On Sunday, Donald Trump campaign manager Kellyanne Conway came to the defense of her boss, calling the Republican presidential candidate "gracious" and a "gentleman."
The statement comes days after Trump was publicly embarrassed by leaks of NSFW audio recordings in which he spoke explicitly and disgustingly about women — including his own daughter — simultaneously signaling to the world that he might just be a sexual predator.
"Grab them by the pussy," Trump told then-Access Hollywood host Billy Bush, in a 2005 hot-mic conversation the Washington Post leaked Friday. "You can do anything you want."
Conway's statement is just the latest opportunity the political strategist has taken to remind the media of her dubious grasp on sexual assault.
Since the recordings surfaced, many have noted that the behavior Trump outlined qualifies as sexual assault. That, combined with his bleak history when it comes to the sexual victimization of women, only deepens questions about the Republican nominee's assertion that he "cherish[es] women." But not for his campaign manager.
"I have to assess people based on what I see in totem [sic]," Conway told CNN's Dana Bash in a post-debate interview. "And this is a man that I've been alone with many times who's never been anything but gracious and [a] gentleman and elevated me to the top level of his campaign the way he's elevated women in the Trump organization because he respects women."
As polls have shown, most people don't buy Conway's last point, especially not after the recent audio leaks. And while Conway called the candidate's comments "offensive and disgusting," echoing Melania Trump's assessment of the recordings, she also expressed satisfaction with his apology.
"I'm very happy that he apologized," Conway told Bash. "I'm glad he holds himself accountable."
While Conway has ostensibly never fallen prey to Trump's magnet-like mouth, the fact that he's never sexually assaulted her doesn't mean he's never sexually assaulted anyone else — numerous women have said the candidate has abused them physically, verbally or both.
But sexual assault is not a thing Conway appears to understand so well — in 2013, she suggested that women who are raped have only themselves to blame for not being physically strong enough to fight off their rapists.

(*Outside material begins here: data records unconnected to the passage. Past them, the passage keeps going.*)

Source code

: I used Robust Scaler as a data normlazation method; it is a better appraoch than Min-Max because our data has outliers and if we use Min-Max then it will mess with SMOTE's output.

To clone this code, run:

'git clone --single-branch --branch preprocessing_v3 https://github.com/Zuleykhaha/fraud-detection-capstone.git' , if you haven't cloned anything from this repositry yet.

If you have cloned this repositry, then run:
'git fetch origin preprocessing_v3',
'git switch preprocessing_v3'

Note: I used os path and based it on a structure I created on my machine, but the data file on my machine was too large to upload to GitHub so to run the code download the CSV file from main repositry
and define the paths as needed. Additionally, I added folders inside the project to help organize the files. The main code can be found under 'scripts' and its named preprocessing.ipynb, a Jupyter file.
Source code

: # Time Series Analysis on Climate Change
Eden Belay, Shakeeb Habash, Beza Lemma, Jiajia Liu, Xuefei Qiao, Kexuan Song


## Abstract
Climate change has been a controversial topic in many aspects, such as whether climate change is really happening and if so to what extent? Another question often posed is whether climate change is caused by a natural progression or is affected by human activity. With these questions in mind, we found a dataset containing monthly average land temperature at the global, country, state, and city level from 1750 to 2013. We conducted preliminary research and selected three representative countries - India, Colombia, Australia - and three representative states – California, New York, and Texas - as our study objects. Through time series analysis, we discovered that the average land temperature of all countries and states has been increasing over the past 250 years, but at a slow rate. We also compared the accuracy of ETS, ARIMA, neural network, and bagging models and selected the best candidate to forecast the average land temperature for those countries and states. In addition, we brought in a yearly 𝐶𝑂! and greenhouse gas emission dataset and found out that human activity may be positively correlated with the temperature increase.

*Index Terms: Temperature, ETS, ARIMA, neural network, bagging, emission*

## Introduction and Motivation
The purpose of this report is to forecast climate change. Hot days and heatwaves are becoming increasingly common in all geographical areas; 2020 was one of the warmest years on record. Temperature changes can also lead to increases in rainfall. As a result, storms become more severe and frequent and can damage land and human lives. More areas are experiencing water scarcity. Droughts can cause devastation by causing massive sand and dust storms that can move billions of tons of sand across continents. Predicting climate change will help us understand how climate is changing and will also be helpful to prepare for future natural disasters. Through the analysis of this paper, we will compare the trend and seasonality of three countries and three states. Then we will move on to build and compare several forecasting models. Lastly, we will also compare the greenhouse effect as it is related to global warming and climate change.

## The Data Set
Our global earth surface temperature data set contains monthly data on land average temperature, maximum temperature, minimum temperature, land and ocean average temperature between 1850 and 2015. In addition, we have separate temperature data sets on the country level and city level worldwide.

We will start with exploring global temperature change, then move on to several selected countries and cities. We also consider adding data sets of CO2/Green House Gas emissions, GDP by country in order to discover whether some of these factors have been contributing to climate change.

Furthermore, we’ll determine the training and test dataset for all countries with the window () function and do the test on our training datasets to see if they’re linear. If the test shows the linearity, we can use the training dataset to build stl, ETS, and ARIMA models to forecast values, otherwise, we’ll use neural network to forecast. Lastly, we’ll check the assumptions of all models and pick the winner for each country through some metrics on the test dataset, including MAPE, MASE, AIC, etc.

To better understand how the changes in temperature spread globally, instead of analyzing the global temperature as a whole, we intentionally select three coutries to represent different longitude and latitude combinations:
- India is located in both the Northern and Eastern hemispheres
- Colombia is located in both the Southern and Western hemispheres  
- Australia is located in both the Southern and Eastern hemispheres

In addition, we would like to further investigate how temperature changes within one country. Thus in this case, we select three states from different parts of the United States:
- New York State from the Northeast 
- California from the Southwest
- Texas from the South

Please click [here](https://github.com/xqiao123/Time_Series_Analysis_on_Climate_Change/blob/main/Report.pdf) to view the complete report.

"If we were physiologically — not mentally, emotionally, professionally — equal to men, if we were physiologically as strong as men, rape would not exist," Conway said during a televised panel about women in combat. "You would be able to defend yourself and fight him off."
It may come as little surprise, then, that Conway disagreed with the assessment that Trump was describing sexual assault in the leaked tapes. In a post-interview tweet, she also suggested CNN misrepresented her characterization of the candidate.